Aber der Reihe nach. Mit der Kaperung des südkoreanischen Chemikalientankers Samho Jewelry vor der Küste des Oman bei 22 Grad nördlicher Breite und 64 Grad östlicher Länge haben die Piraten so weit nördlich wie nie zuvor mit Erfolg zugeschlagen (einzelne Angriffe hatte es in den vergangenen Jahren bereits noch ein wenig weiter nördlich gegeben). Das NATO Shipping Centre bestätigte, dass es sich um die nördlichste Kaperung handelte , die EU-Anti-Piraterie-Mission Atalanta die Identität.

Piratenangriffe vor der Küste Omans – nur im Januar 2011 (mehr Karte und Daten hier)

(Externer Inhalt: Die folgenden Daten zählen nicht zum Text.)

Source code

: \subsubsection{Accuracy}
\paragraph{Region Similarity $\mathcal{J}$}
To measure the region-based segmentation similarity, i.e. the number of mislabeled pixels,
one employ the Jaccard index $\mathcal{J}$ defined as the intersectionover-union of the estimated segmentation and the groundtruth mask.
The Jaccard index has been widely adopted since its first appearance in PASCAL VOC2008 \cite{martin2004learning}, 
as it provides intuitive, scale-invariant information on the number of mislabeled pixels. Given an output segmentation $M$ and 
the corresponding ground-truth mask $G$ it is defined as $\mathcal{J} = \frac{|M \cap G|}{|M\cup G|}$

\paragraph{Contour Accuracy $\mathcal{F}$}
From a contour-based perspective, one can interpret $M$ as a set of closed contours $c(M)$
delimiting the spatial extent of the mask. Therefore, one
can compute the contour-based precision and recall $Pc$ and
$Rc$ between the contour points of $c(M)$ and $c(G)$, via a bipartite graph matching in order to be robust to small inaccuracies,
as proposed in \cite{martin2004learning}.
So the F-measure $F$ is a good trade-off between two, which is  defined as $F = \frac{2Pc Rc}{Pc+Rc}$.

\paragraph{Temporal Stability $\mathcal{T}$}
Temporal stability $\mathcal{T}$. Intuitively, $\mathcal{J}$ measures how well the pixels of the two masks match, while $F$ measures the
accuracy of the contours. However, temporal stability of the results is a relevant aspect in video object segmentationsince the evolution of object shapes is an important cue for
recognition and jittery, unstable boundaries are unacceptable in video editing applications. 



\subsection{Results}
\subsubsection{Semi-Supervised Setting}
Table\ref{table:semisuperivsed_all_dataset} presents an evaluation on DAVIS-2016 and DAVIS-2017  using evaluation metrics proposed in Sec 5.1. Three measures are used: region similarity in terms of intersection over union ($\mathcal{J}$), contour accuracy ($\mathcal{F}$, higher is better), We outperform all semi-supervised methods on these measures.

Auffällig daran: In relativer Nähe zum Entführungsort der Samho Jewelry wurden in diesem Jahr bereits Schiffe angegriffen – in 76 Kilometern entfernt am 6. Januar ein Massengutfrachter, ebenfalls am 6. Januar 73 Kilometer entfernt der Tanker Front Warrior und der Flüssiggastanker BW Austria, am 7. Januar in 100 Kilometern Entferung, etwas weiter östlich, ein weiterer Öltanker. Und: zunehmend werden auch größere, zuvor gekaperte Schiffe als Mutterschiffe eingesetzt. Wenn nun gut eine Woche später in der Nähe erneut ein Handelsschiff entführt wird, liegt eine Vermutung nahe: Die Piraten sind in der Lage, eine Weile auf See auszuharren und auf Beute zu warten. In ihre Stützpunkte an der somalischen Küste müssen sie erst mal gar nicht zurück: Die Basis See für ihre Aktionen haben sie sich schon verwirklicht. Und, wie die Art der angegriffenen Schiffe zeigt: sie sitzen gerade ziemlich genau auf der Hauptroute aus dem Persischen Golf nach Fernost. Wo etliche Öl- und andere Tanker vorbeikommen.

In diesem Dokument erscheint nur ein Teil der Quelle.